### Given records
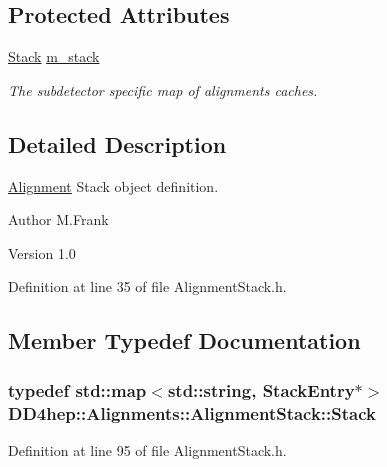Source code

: \subsection*{Protected Attributes}
\begin{DoxyCompactItemize}
\item 
\hyperlink{class_d_d4hep_1_1_alignments_1_1_alignment_stack_a14076338e30231119d5d291b5ac316ee}{Stack} \hyperlink{class_d_d4hep_1_1_alignments_1_1_alignment_stack_ae6d6fe967fc507fc1275e15f5cbff876}{m\_\-stack}
\begin{DoxyCompactList}\small\item\em The subdetector specific map of alignments caches. \item\end{DoxyCompactList}\end{DoxyCompactItemize}


\subsection{Detailed Description}
\hyperlink{class_d_d4hep_1_1_alignments_1_1_alignment}{Alignment} Stack object definition. \begin{DoxyAuthor}{Author}
M.Frank 
\end{DoxyAuthor}
\begin{DoxyVersion}{Version}
1.0 
\end{DoxyVersion}


Definition at line 35 of file AlignmentStack.h.

\subsection{Member Typedef Documentation}
\hypertarget{class_d_d4hep_1_1_alignments_1_1_alignment_stack_a14076338e30231119d5d291b5ac316ee}{
\subsubsection[{Stack}]{\setlength{\rightskip}{0pt plus 5cm}typedef std::map$<$std::string, {\bf StackEntry}$\ast$$>$ {\bf DD4hep::Alignments::AlignmentStack::Stack}}}
\label{class_d_d4hep_1_1_alignments_1_1_alignment_stack_a14076338e30231119d5d291b5ac316ee}


Definition at line 95 of file AlignmentStack.h.

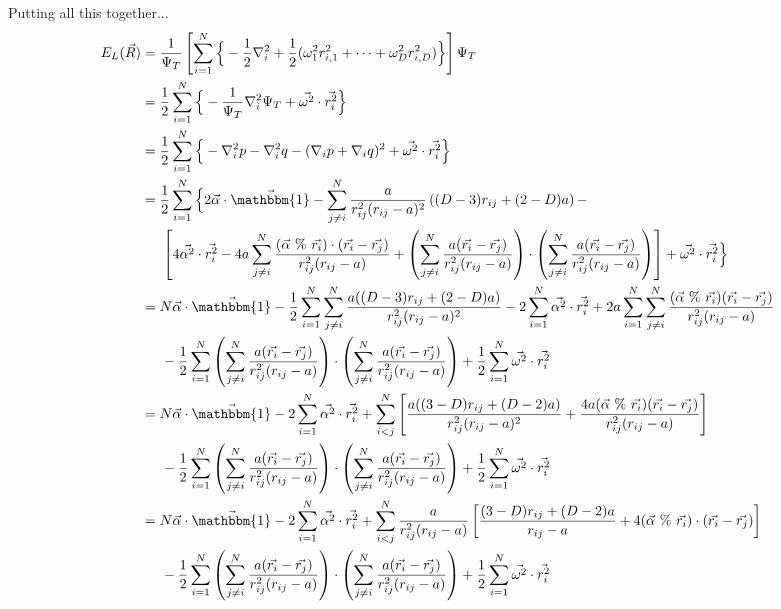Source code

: \documentclass[12pt]{article}
\begin{document}
Putting all this together...
\begin{align*}
E_L(\vec{R}) &= \frac{1}{\Psi_T} 
\left[ \sum_{i=1}^N \Big\{ -\frac{1}{2}\nabla_i^2 + \frac{1}{2}(\omega_1^2r_{i,1}^2+\cdots+\omega_{D}^2r_{i,D}^2) \Big\} \right] \Psi_T \\
&= \frac{1}{2}  \sum_{i=1}^N \Big\{ -\frac{1}{\Psi_T} \nabla_i^2 \Psi_T + \vec{\omega^2} \cdot \vec{r_i^2}   \Big\}\\
&= \frac{1}{2} \sum_{i=1}^N \Big \{ - \nabla_i^2 p - \nabla_i^2 q - (\nabla_i p + \nabla_i q)^2 + \vec{\omega^2} \cdot \vec{r_i^2}   \Big\}\\
&= \frac{1}{2} \sum_{i=1}^N \Big \{ 2\vec{\alpha}\cdot \vec{\mathbbm{1}} - \sum_{j\neq i}^N \frac{a}{r_{ij}^2(r_{ij}-a)^2} \left( (D-3)r_{ij}+(2-D)a   \right) - \\
& \hspace*{5mm} \left[ 4 \vec{\alpha^2}\cdot\vec{r_i^2} - 4a \sum_{j\neq i}^N \frac{(\vec{\alpha} \ \% \ \vec{r_i}) \cdot (\vec{r_i}-\vec{r_j})}{r_{ij}^2(r_{ij}-a)} + \left( \sum_{j\neq i}^N \frac{a(\vec{r_i}-\vec{r_j})}{r_{ij}^2(r_{ij}-a)} \right) \cdot \left( \sum_{j\neq i}^N \frac{a(\vec{r_i}-\vec{r_j})}{r_{ij}^2(r_{ij}-a)} \right) \right] + \vec{\omega^2} \cdot \vec{r_i^2}   \Big\}\\
& = N\vec{\alpha}\cdot\vec{\mathbbm{1}} - \frac{1}{2}\sum_{i=1}^N \sum_{j\neq i}^N \frac{a((D-3)r_{ij}+(2-D)a)}{r_{ij}^2(r_{ij}-a)^2} - 2\sum_{i=1}^N \vec{\alpha^2}\cdot \vec{r_i^2} + 2a \sum_{i=1}^N \sum_{j \neq i}^N \frac{(\vec{\alpha} \ \% \ \vec{r_i})(\vec{r_i}-\vec{r_j})}{r_{ij}^2(r_{ij}-a)}\\
& \hspace*{5mm} -\frac{1}{2} \sum_{i=1}^N \left( \sum_{j\neq i}^N \frac{a(\vec{r_i}-\vec{r_j})}{r_{ij}^2(r_{ij}-a)} \right) \cdot \left( \sum_{j\neq i}^N \frac{a(\vec{r_i}-\vec{r_j})}{r_{ij}^2(r_{ij}-a)} \right) + \frac{1}{2}\sum_{i=1}^N \vec{\omega^2}\cdot \vec{r_i^2}\\
& = N\vec{\alpha}\cdot\vec{\mathbbm{1}} - 2\sum_{i=1}^N \vec{\alpha^2}\cdot \vec{r_i^2} 
+ \sum_{i<j}^N \left[ \frac{a((3-D)r_{ij}+(D-2)a)}{r_{ij}^2(r_{ij}-a)^2} + \frac{4a(\vec{\alpha} \ \% \ \vec{r_i})(\vec{r_i}-\vec{r_j})}{r_{ij}^2(r_{ij}-a)} \right]\\
& \hspace*{5mm} -\frac{1}{2} \sum_{i=1}^N \left( \sum_{j\neq i}^N \frac{a(\vec{r_i}-\vec{r_j})}{r_{ij}^2(r_{ij}-a)} \right) \cdot \left( \sum_{j\neq i}^N \frac{a(\vec{r_i}-\vec{r_j})}{r_{ij}^2(r_{ij}-a)} \right) + \frac{1}{2}\sum_{i=1}^N \vec{\omega^2}\cdot \vec{r_i^2}\\
& = N\vec{\alpha}\cdot\vec{\mathbbm{1}} - 2\sum_{i=1}^N \vec{\alpha^2}\cdot \vec{r_i^2} 
+ \sum_{i<j}^N \frac{a}{r_{ij}^2(r_{ij}-a)} \left[ 
\frac{(3-D)r_{ij}+(D-2)a}{r_{ij}-a} + 4(\vec{\alpha} \ \% \ \vec{r_i})\cdot (\vec{r_i}-\vec{r_j})
\right]\\
& \hspace*{5mm} -\frac{1}{2} \sum_{i=1}^N \left( \sum_{j\neq i}^N \frac{a(\vec{r_i}-\vec{r_j})}{r_{ij}^2(r_{ij}-a)} \right) \cdot \left( \sum_{j\neq i}^N \frac{a(\vec{r_i}-\vec{r_j})}{r_{ij}^2(r_{ij}-a)} \right) + \frac{1}{2}\sum_{i=1}^N \vec{\omega^2}\cdot \vec{r_i^2}\\
\end{align*}
\end{document}
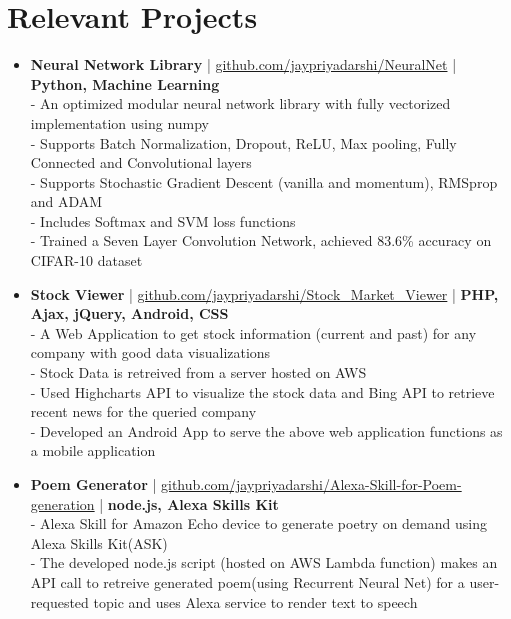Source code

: \section{Relevant Projects}
\begin{itemize}
 \item \textbf{Neural Network Library} | \href{https://github.com/jaypriyadarshi/NeuralNet}{github.com/jaypriyadarshi/NeuralNet} | \textbf{Python, Machine Learning}\\
 - An optimized modular neural network library with fully vectorized implementation using numpy\\
 - Supports Batch Normalization, Dropout, ReLU, Max pooling, Fully Connected and Convolutional layers\\
 - Supports Stochastic Gradient Descent (vanilla and momentum), RMSprop and ADAM\\
 - Includes Softmax and SVM loss functions\\
 - Trained a Seven Layer Convolution Network, achieved 83.6\% accuracy on CIFAR-10 dataset 


 \item \textbf{Stock Viewer} | \href{https://github.com/jaypriyadarshi/Stock_Market_Viewer}{github.com/jaypriyadarshi/Stock\_Market\_Viewer} | \textbf{PHP, Ajax, jQuery, Android, CSS}\\
 - A Web Application to get stock information (current and past) for any company with good data visualizations\\
 - Stock Data is retreived from a server hosted on AWS\\
 - Used Highcharts API to visualize the stock data and Bing API to retrieve recent news for the queried company\\
 - Developed an Android App to serve the above web application functions as a mobile application

 \item \textbf{Poem Generator} | \href{https://github.com/jaypriyadarshi/Alexa-Skill-for-Poem-generation}{github.com/jaypriyadarshi/Alexa-Skill-for-Poem-generation} | \textbf{node.js, Alexa Skills Kit}\\
 - Alexa Skill for Amazon Echo device to generate poetry on demand using Alexa Skills Kit(ASK)\\
 - The developed node.js script (hosted on AWS Lambda function) makes an API call to retreive generated poem(using Recurrent Neural Net) for a user-requested topic and uses Alexa service to render text to speech


\end{itemize}
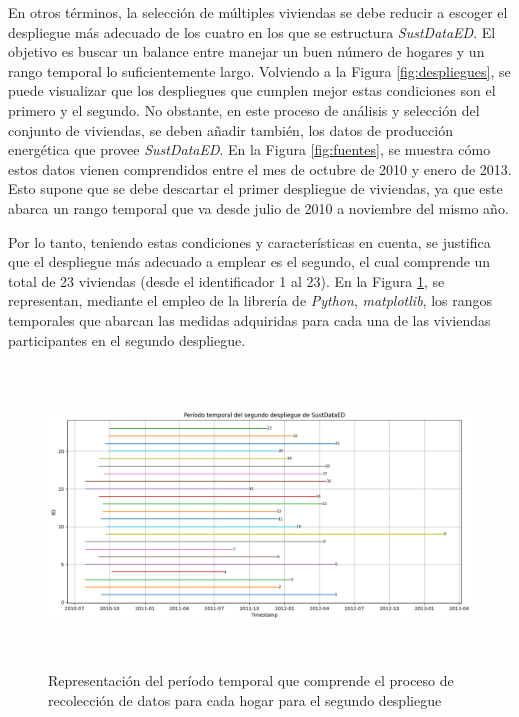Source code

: \vspace{3mm}

En otros términos, la selección de múltiples viviendas se debe reducir a escoger el despliegue más adecuado de los cuatro en los que se estructura \textit{SustDataED}. El objetivo es buscar un balance entre manejar un buen número de hogares y un rango temporal lo suficientemente largo. Volviendo a la Figura \ref{fig:despliegues}, se puede visualizar que los despliegues que cumplen mejor estas condiciones son el primero y el segundo. No obstante, en este proceso de análisis y selección del conjunto de viviendas, se deben añadir también, los datos de producción energética que provee \textit{SustDataED}. En la Figura \ref{fig:fuentes}, se muestra cómo estos datos vienen comprendidos entre el mes de octubre de 2010 y enero de 2013. Esto supone que se debe descartar el primer despliegue de viviendas, ya que este abarca un rango temporal que va desde julio de 2010 a noviembre del mismo año.

\vspace{3mm}

Por lo tanto, teniendo estas condiciones y características en cuenta, se justifica que el despliegue más adecuado a emplear es el segundo, el cual comprende un total de 23 viviendas (desde el identificador 1 al 23). En la Figura \ref{fig:despliegue2}, se representan, mediante el empleo de la librería de \textit{Python}, \textit{matplotlib}, los rangos temporales que abarcan las medidas adquiridas para cada una de las viviendas participantes en el segundo despliegue.

\vspace{3mm}

\begin{figure}[h!]
    \centering
    \includegraphics[width=1\textwidth,height=8cm]{img/diseno/despliegue2.png}
    \caption{Representación del período temporal que comprende el proceso de recolección de datos para cada hogar para el segundo despliegue}
    \label{fig:despliegue2}
\end{figure}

### Exercise
Please report every line of the records above that contains the word "DoxyVersion".

### Problem solution
\begin{DoxyVersion}{Version}
\end{DoxyVersion}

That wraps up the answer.